In 2015 I had the best summer volunteering and recording statistics at the U19 World Lacrosse Championships. 2 weeks of full on lacrosse from watching, commentating, doing first aid, odd jobs and the main thing was stats. It was hard work and meant being outside in rain, wind, more wind and a little sun. So naturally when the Lacrosse World Cup was to be hosted by England and take place in Surrey I was straight on the web and signing up to do statistics again. I was so excited and looking forward to 2 weeks of lacrosse and getting to watch it pitch side and be involved right on the sideline of the competition.
As time got nearer I have secured accommodation onsite and really looking forward to seeing friends from the FIL again who I worked closely with at the U19 Champs. I was also given the role of 1 of 3 stats leads for the World Cup which I was over the moon about. I was really looking forward to it but recent events was casting doubts into my mind about wether or not I could manage it physically. I didnt doubt my ability in doing stats but my stamina to spend 2 weeks only feet non stop with long days up early and bed late.
So after much thought and consideration I have decided its best not to go down to Surrey. I am really gutted but there will be other World Cups I can volunteer at but I only have one life and I need to concentrate on getting my health back on track and maximising my stamina and not run myself down into the ground where I can’t do my job and feel well.
My work have been fantastic with me and I really can’t jeopardise that at all. I know myself that if I went to Surrey I wouldn’t be able to help myself and wouldn’t be able to say no if I was asked to do extra stuff. I would be running on adrenaline and would try and do all that I could to get the most out of the experience, so I have decided it is best to withdraw from volunteering and not go down.

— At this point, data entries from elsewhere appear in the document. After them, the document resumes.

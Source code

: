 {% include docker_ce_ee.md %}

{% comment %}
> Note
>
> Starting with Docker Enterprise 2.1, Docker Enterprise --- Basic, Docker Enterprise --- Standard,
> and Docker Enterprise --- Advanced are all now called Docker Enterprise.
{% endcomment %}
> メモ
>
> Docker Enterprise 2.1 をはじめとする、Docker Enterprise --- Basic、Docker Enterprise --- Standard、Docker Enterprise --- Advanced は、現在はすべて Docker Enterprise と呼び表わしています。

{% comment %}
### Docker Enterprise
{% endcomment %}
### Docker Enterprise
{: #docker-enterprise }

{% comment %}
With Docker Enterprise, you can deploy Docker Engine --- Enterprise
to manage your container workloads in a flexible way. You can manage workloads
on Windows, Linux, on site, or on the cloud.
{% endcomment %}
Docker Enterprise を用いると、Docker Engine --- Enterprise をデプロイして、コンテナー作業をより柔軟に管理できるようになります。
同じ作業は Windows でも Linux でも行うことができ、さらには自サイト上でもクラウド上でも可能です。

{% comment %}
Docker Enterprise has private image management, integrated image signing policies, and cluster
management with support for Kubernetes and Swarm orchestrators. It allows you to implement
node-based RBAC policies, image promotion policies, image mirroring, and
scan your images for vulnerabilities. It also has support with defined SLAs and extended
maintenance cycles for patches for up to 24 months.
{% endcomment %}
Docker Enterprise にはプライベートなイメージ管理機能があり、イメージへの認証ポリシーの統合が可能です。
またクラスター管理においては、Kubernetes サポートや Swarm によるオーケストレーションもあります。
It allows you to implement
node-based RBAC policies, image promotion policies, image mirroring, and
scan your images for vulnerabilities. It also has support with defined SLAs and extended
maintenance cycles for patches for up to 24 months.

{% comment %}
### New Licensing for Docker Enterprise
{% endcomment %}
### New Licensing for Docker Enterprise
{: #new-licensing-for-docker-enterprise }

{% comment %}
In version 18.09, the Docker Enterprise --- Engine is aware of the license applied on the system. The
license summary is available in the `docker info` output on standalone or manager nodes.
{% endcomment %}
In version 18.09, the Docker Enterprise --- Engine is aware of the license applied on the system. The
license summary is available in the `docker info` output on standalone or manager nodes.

I will be following the World Cup online and watching the matches and seeing how Scotland do and wishing them on from afar. I will be focusing on getting myself feeling good and getting on top of everything which I hope will mean in the future I can do more and enjoy things like lacrosse again.
It is really hard when things you love have to play second string to what you need to do to look after your health. I remember the days when I really didnt have a care and could do what I wanted when I wanted and not have to think about things so much or worry about having enough medication or what potential triggers could be around causing attacks. Its frustrating but I am hoping by taking these steps will mean that I can miss doing one thing which will allow me to do more and more in the future.